• Aim of the task:
Span requested from the data below: the line with "Source code" through the line with "[root@test-huanqiu percona-xtrabackup-2.1.9]# cp", both included. Give only these lines again, exactly, and leave every picture out.

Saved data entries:
******

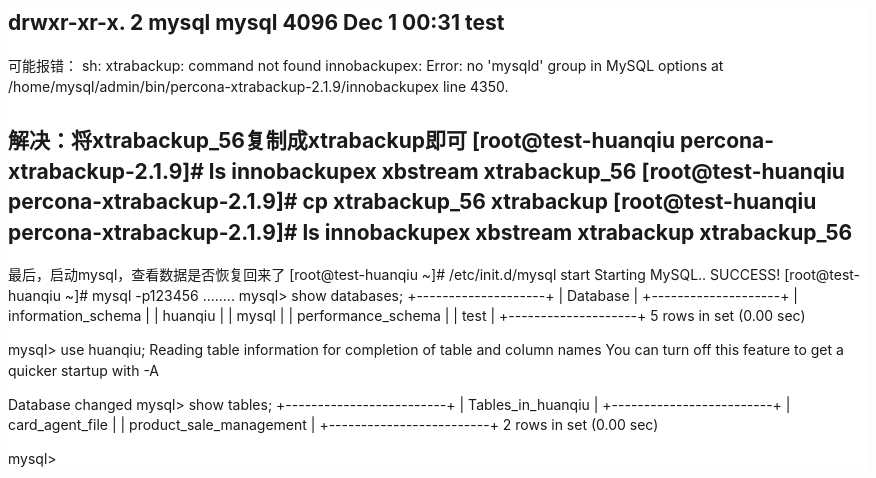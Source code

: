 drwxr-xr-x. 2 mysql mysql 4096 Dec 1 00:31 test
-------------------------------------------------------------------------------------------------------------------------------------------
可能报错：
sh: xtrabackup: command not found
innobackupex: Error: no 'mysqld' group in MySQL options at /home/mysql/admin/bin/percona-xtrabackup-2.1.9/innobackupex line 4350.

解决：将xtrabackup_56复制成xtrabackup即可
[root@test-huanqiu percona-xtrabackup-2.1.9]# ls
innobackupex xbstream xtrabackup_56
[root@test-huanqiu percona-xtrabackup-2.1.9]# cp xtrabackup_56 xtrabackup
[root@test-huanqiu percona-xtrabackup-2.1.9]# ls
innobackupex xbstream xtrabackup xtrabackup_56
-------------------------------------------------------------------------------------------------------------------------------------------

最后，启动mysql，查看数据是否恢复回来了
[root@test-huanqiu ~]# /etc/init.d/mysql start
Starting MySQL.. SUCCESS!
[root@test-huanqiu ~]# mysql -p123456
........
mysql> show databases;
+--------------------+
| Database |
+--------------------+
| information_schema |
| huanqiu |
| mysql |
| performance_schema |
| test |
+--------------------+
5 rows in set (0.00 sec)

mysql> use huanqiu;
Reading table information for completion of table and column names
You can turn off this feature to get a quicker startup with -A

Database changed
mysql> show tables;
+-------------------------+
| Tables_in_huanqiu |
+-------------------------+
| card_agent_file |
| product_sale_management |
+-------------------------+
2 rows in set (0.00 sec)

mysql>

******

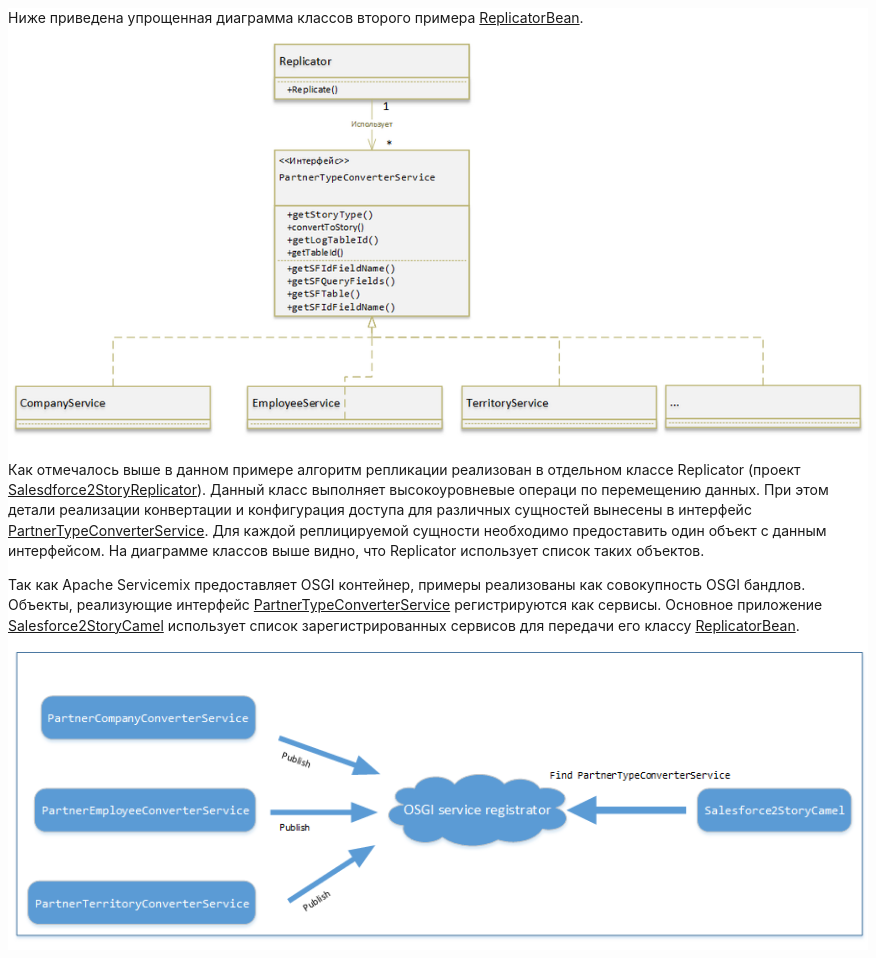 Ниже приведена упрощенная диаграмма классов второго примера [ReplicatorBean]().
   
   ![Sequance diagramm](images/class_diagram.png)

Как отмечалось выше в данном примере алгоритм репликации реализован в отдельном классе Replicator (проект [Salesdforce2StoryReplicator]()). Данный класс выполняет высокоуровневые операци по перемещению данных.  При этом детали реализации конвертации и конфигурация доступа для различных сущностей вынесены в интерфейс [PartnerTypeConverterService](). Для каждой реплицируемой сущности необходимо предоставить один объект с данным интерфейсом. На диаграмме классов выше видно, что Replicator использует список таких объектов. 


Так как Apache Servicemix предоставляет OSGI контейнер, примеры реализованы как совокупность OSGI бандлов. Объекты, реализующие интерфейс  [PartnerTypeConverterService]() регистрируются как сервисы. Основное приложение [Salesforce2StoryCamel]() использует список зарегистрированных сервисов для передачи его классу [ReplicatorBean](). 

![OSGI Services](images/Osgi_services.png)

******

• Answer:
Source code

: drwxr-xr-x. 2 mysql mysql 4096 Dec 1 00:31 test
-------------------------------------------------------------------------------------------------------------------------------------------
可能报错：
sh: xtrabackup: command not found
innobackupex: Error: no 'mysqld' group in MySQL options at /home/mysql/admin/bin/percona-xtrabackup-2.1.9/innobackupex line 4350.

解决：将xtrabackup_56复制成xtrabackup即可
[root@test-huanqiu percona-xtrabackup-2.1.9]# ls
innobackupex xbstream xtrabackup_56
[root@test-huanqiu percona-xtrabackup-2.1.9]# cp xtrabackup_56 xtrabackup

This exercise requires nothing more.